Ideas taught to me then included:
· Biology: a living entity is sensitive to changes in the state of its environment, and responds to them.
· Psychology: a brain holds a model of things in its external environment.
· Science: scientific knowledge evolves by describing how the world works, then testing that it does.
· General system theory: “systems” have things in common: e.g. are connected to their external environment by input and output flows.
These ideas have appeared and reappeared throughout my career since then.
Before starting work as a computer programmer, I was taught program design (a luxury known to few programmers nowadays).
Michael A Jackson taught me that a software system holds a model of entities and events that it monitors and directs in its environment.
This work relates that idea to related ideas in biology, psychology, science and philosophy.

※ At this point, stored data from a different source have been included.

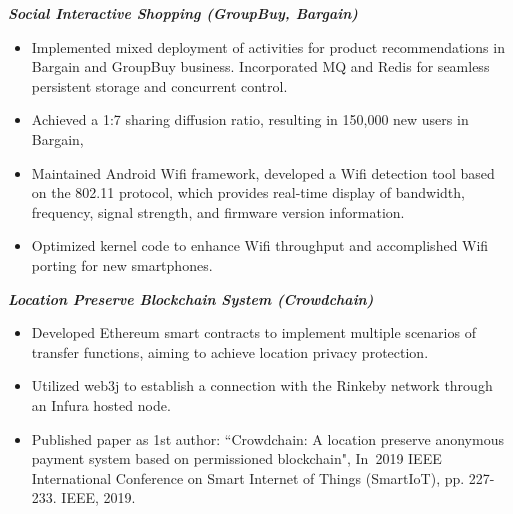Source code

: \documentclass{resume}
\begin{document}
\textit{\textbf{Social Interactive Shopping (GroupBuy, Bargain)}}
\begin{itemize}
  \item Implemented mixed deployment of activities for product recommendations in Bargain and GroupBuy business. Incorporated MQ and Redis for seamless persistent storage and concurrent control.
  \item Achieved a 1:7 sharing diffusion ratio, resulting in 150,000 new users in Bargain,
\end{itemize}

\begin{itemize}
  \item Maintained Android Wifi framework, developed a Wifi detection tool based on the 802.11 protocol, which provides real-time display of bandwidth, frequency, signal strength, and firmware version information.
  \item Optimized kernel code to enhance Wifi throughput and accomplished Wifi porting for new smartphones.
\end{itemize}


\textit{\textbf{\hspace{1em}Location Preserve Blockchain System (Crowdchain)}}
\setlength{\parindent}{0em}

\begin{itemize}
  \item Developed Ethereum smart contracts to implement multiple scenarios of transfer functions, aiming to achieve location privacy protection. 
  \item Utilized web3j to establish a connection with the Rinkeby network through an Infura hosted node.
  \item Published paper as 1st author: ``Crowdchain: A location preserve anonymous payment system based on permissioned blockchain", In 2019 IEEE International Conference on Smart Internet of Things (SmartIoT), pp. 227-233. IEEE, 2019.
\end{itemize}
\end{document}

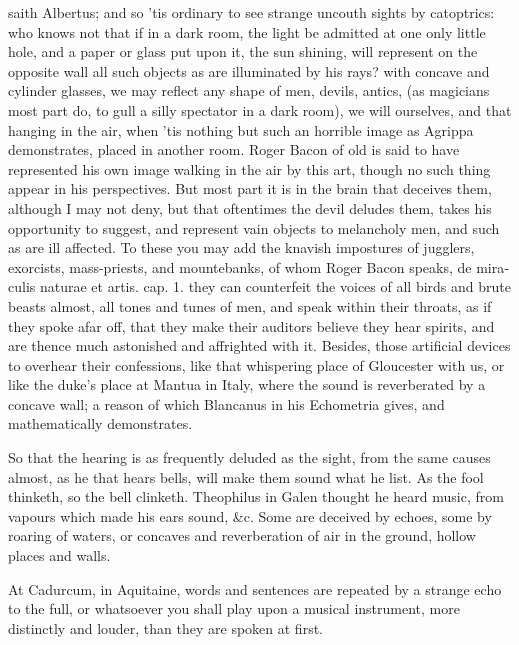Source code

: {saith Albertus; and so 'tis ordinary to see strange uncouth sights by
catoptrics: who knows not that if in a dark room, the light be admitted
at one only little hole, and a paper or glass put upon it, the sun
shining, will represent on the opposite wall all such objects as are
illuminated by his rays? with concave and cylinder glasses, we may
reflect any shape of men, devils, antics, (as magicians most part do,
to gull a silly spectator in a dark room), we will ourselves, and that
hanging in the air, when 'tis nothing but such an horrible image as
Agrippa demonstrates, placed in another room. Roger Bacon of old
is said to have represented his own image walking in the air by this
art, though no such thing appear in his perspectives. But most part it
is in the brain that deceives them, although I may not deny, but that
oftentimes the devil deludes them, takes his opportunity to suggest,
and represent vain objects to melancholy men, and such as are ill
affected. To these you may add the knavish impostures of jugglers,
exorcists, mass-priests, and mountebanks, of whom Roger Bacon speaks,
\etc{} \textlatin{de miraculis naturae et artis. cap. 1.} they can counterfeit
the voices of all birds and brute beasts almost, all tones and tunes of
men, and speak within their throats, as if they spoke afar off, that
they make their auditors believe they hear spirits, and are thence much
astonished and affrighted with it. Besides, those artificial devices to
overhear their confessions, like that whispering place of Gloucester
with us, or like the duke's place at Mantua in Italy, where the
sound is reverberated by a concave wall; a reason of which Blancanus in
his Echometria gives, and mathematically demonstrates.

So that the hearing is as frequently deluded as the sight, from the
same causes almost, as he that hears bells, will make them sound what
he list. As the fool thinketh, so the bell clinketh. Theophilus in
Galen thought he heard music, from vapours which made his ears sound,
\&c. Some are deceived by echoes, some by roaring of waters, or concaves
and reverberation of air in the ground, hollow places and walls.

At Cadurcum, in Aquitaine, words and sentences are repeated by a
strange echo to the full, or whatsoever you shall play upon a musical
instrument, more distinctly and louder, than they are spoken at first.

}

My career has been centered on business systems that are supported and enabled by information technologies.
Abstract away from the technologies, and you can see these business systems as formalised social systems.
To cooperate in business processes, system actors must exchange information.
They send information in messages, store it in shared memory spaces, and extract information from them
To succeed in exchanging information, actors must agree the meanings that are encoded in those messages and memory spaces
Today, I teach enterprise and solution architects how to describe and plan changes to business systems.
Their job is to design and plan generational changes to systems, under change control.
First, they describe systems in terms of active structures (actors/components), behaviors (activities/processes) and passive structures (notably data structures).
Once systems are described, they can be governed and changed under change control from one generation to the next.
Training course topics include interface definition, service-orientation, modelling languages and techniques, design patterns, and methods like TOGAF.